DARK BLUE
Movie Review by Stephen Doyle
Starring: Kurt Russell, Scott Speedman, Michael Michele, Brendan Gleeson
Director: Ron Shelton
DARK BLUE is another epic of vice and mayhem from the ingenious, if twisted, mind of James Ellroy, author of LA Confidential and American Tabloid. Director Ron Shelton (TIN CUP, WHITE MEN CAN’T JUMP) and screenwriter David Ayer (TRAINING DAY) do a fine job, but the mesmerising, if nihilistic, vision of a debauched society with it’s finger pressed firmly on the self-destruct button is all Ellroy’s who wrote the story that this film is based on.
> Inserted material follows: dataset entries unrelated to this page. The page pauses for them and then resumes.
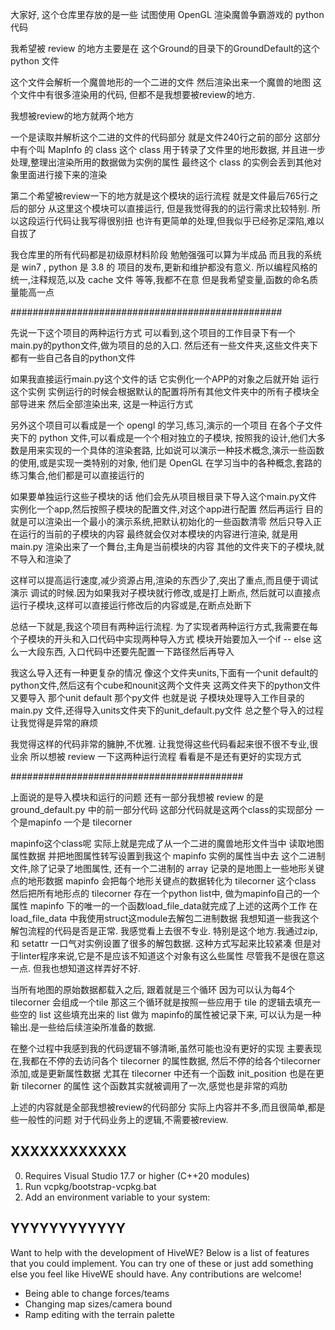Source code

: 
 大家好,
 这个仓库里存放的是一些
 试图使用 OpenGL 渲染魔兽争霸游戏的 python 代码

 我希望被 review 的地方主要是在
 这个Ground的目录下的GroundDefault的这个 python 文件

 这个文件会解析一个魔兽地形的一个二进的文件
 然后渲染出来一个魔兽的地图
 这个文件中有很多渲染用的代码,
 但都不是我想要被review的地方.

 我想被review的地方就两个地方

 一个是读取并解析这个二进的文件的代码部分
 就是文件240行之前的部分
 这部分中有个叫 MapInfo 的 class
 这个 class 用于转录了文件里的地形数据,
 并且进一步处理,整理出渲染所用的数据做为实例的属性
 最终这个 class 的实例会丢到其他对象里面进行接下来的渲染

 第二个希望被review一下的地方就是这个模块的运行流程
 就是文件最后765行之后的部分
 从这里这个模块可以直接运行,
 但是我觉得我的的运行需求比较特别.
 所以这段运行代码让我写得很别扭
 也许有更简单的处理,但我似乎已经弥足深陷,难以自拔了
 
 我仓库里的所有代码都是初级原材料阶段
 勉勉强强可以算为半成品
 而且我的系统是 win7 , python 是 3.8 的
 项目的发布,更新和维护都没有意义.
 所以编程风格的统一,注释规范,以及 cache 文件 等等,我都不在意
 但是我希望变量,函数的命名质量能高一点


#################################################

 
 先说一下这个项目的两种运行方式
 可以看到,这个项目的工作目录下有一个main.py的python文件,做为项目的总的入口.
 然后还有一些文件夹,这些文件夹下都有一些自己各自的python文件

 如果我直接运行main.py这个文件的话
 它实例化一个APP的对象之后就开始 运行这个实例
 实例运行的时候会根据默认的配置将所有其他文件夹中的所有子模块全部导进来
 然后全部渲染出来, 这是一种运行方式


 另外这个项目可以看成是一个 opengl 的学习,练习,演示的一个项目
 在各个子文件夹下的 python 文件,可以看成是一个个相对独立的子模块,
 按照我的设计,他们大多数是用来实现的一个具体的渲染套路,
 比如说可以演示一种技术概念,演示一些函数的使用,或是实现一类特别的对象,
 他们是 OpenGL 在学习当中的各种概念,套路的练习集合,他们都是可以直接运行的
 
 如果要单独运行这些子模块的话
 他们会先从项目根目录下导入这个main.py文件
 实例化一个app,然后按照子模块的配置文件,对这个app进行配置
 然后再运行
 目的就是可以渲染出一个最小的演示系统,把默认初始化的一些函数清零
 然后只导入正在运行的当前的子模块的内容
 最终就会仅对本模块的内容进行渲染,
 就是用 main.py 渲染出来了一个舞台,主角是当前模块的内容
 其他的文件夹下的子模块,就不导入和渲染了
 
 
 这样可以提高运行速度,减少资源占用,渲染的东西少了,突出了重点,而且便于调试演示
 调试的时候.因为如果我对子模块就行修改,或是打上断点,
 然后就可以直接点运行子模块,这样可以直接运行修改后的内容或是,在断点处断下
 
 
 总结一下就是,我这个项目有两种运行流程.
 为了实现者两种运行方式,我需要在每个子模块的开头和入口代码中实现两种导入方式
 模块开始要加入一个if -- else 这么一大段东西,
 入口代码中还要先配置一下路径然后再导入
 

 我这么导入还有一种更复杂的情况
 像这个文件夹units,下面有一个unit default的python文件,然后这有个cube和nounit这两个文件夹
 这两文件夹下的python文件又要导入 那个unit default 那个py文件
 也就是说 子模块处理导入工作目录的 main.py 文件,还得导入units文件夹下的unit_default.py文件
 总之整个导入的过程让我觉得是异常的麻烦


 我觉得这样的代码非常的臃肿,不优雅.
 让我觉得这些代码看起来很不很不专业,很业余
 所以想被 review 一下这两种运行流程
 看看是不是还有更好的实现方式 

##########################################

 上面说的是导入模块和运行的问题
 还有一部分我想被 review 的是 ground_default.py 中的前一部分代码
 这部分代码就是这两个class的实现部分
 一个是mapinfo 一个是  tilecorner

 mapinfo这个class呢
 实际上就是完成了从一个二进的魔兽地形文件当中
 读取地图属性数据
 并把地图属性转写设置到我这个 mapinfo 实例的属性当中去
 这个二进制文件,除了记录了地图属性,
 还有一个二进制的 array 记录的是地图上一些地形关键点的地形数据
 mapinfo 会把每个地形关键点的数据转化为 tilecorner 这个class
 然后把所有地形点的 tilecorner 存在一个python list中, 做为mapinfo自己的一个属性
 mapinfo 下的唯一的一个函数load_file_data就完成了上述的这两个工作
 在 load_file_data 中我使用struct这module去解包二进制数据
 我想知道一些我这个解包流程的代码是否是正常.
 我感觉看上去很不专业.
 特别是这个地方.我通过zip,和 setattr 一口气对实例设置了很多的解包数据.
 这种方式写起来比较紧凑
 但是对于linter程序来说,它是不是应该不知道这个对象有这么些属性
 尽管我不是很在意这一点.
 但我也想知道这样弄好不好.


 当所有地图的原始数据都载入之后, 跟着就是三个循环
 因为可以认为每4个 tilecorner 会组成一个tile
 那这三个循环就是按照一些应用于 tile 的逻辑去填充一些空的 list
 这些填充出来的 list 做为 mapinfo的属性被记录下来,
 可以认为是一种输出.是一些给后续渲染所准备的数据.

 在整个过程中我感到我的代码逻辑不够清晰,虽然可能也没有更好的实现
 主要表现在,我都在不停的去访问各个 tilecorner 的属性数据,
 然后不停的给各个tilecorner 添加,或是更新属性数据
 尤其在 tilecorner 中还有一个函数 init_position 也是在更新 tilecorner 的属性
 这个函数其实就被调用了一次,感觉也是非常的鸡肋

上述的内容就是全部我想被review的代码部分
实际上内容并不多,而且很简单,都是些一般性的问题
对于代码业务上的逻辑,不需要被review.




## XXXXXXXXXXXX

0. Requires Visual Studio 17.7 or higher (C++20 modules)
3. Run vcpkg/bootstrap-vcpkg.bat
4. Add an environment variable to your system:

## YYYYYYYYYYYY

Want to help with the development of HiveWE? Below is a list of features that you could implement. You can try one of these or just add something else you feel like HiveWE should have. Any contributions are welcome!

- Being able to change forces/teams
- Changing map sizes/camera bound
- Ramp editing with the terrain palette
This film, like most Ellroy novels and film adaptations has a wild, sprawling complex beast of a plot, full of dramatic twists and turns. It would take me many hundreds of words to explain it so I am going to have to summarise it to an obscene extent. Eldon Perry (Kurt Russell), a morally-questionable detective, albeit a veteran one, and his wet-behind-the-ears partner Bobby Keough (Scott Speedman) are assigned to a prolific multiple homicide. The only trouble is that Perry and Keough soon discover that the murders are linked to their head-of-department Jack Van Meter (Brendan Gleeson).
Van Meter, meanwhile, already has his hands full, as he, along with his Special Investigations Squad (SIS), is being investigated by Assistant Chief Holland (Ving Rhames), the only person brave enough (or foolish enough?) to stand up to the powerful Van Meter and the SIS. All this, and much more besides, is happening in the foreground, while boiling away in the aptly chosen background are the infamous events following the real-life beating of black motorist Rodney King: the trial of the four white officers, and the savage rioting which takes place after their acquittal.
This is rousing stuff, mainly because Shelton develops plot and character so carefully, and thus creates a sordid and detailed landscape, which I hope is not true to life, yet seems totally credible and convincing. I think Shelton manages to create this effect because he gives his characters plenty of room to breath; rapid pop video style editing and short pithy scenes are thankfully forsaken for more meaty and lengthy exchanges, which have a hint of improvisation about them. Having said this, the film does contain the occasional edge-of-the-seat set piece, in which the cops and robbers get their hands dirty. The most notable of these is a remarkable car chase near the end, which sees a sozzled Perry manoeuvring desperately through LA’s mean streets, which are teeming with hundreds of black rioters hungry for white blood.
This is, for the most part, refreshingly un-PC, and yet, disappointingly, the film ends up making one too many concessions to Hollywood convention, especially in the over the top theatrical ending which leaves all the loose ends tied up far too neatly. It’s a sad cop-out when the rest of the film is so realistic and unpredictable.
There are further faults, regarding character motivation, which dampened my viewing pleasure somewhat, yet this remains a film I am very excited about. I’ve spent many sleepless nights hypnotised by Ellroy’s tales of breathtakingly depraved and desperate characters caught up in equally depraved and desperate situations. I found DARK BLUE a decent translation of this style to the big screen.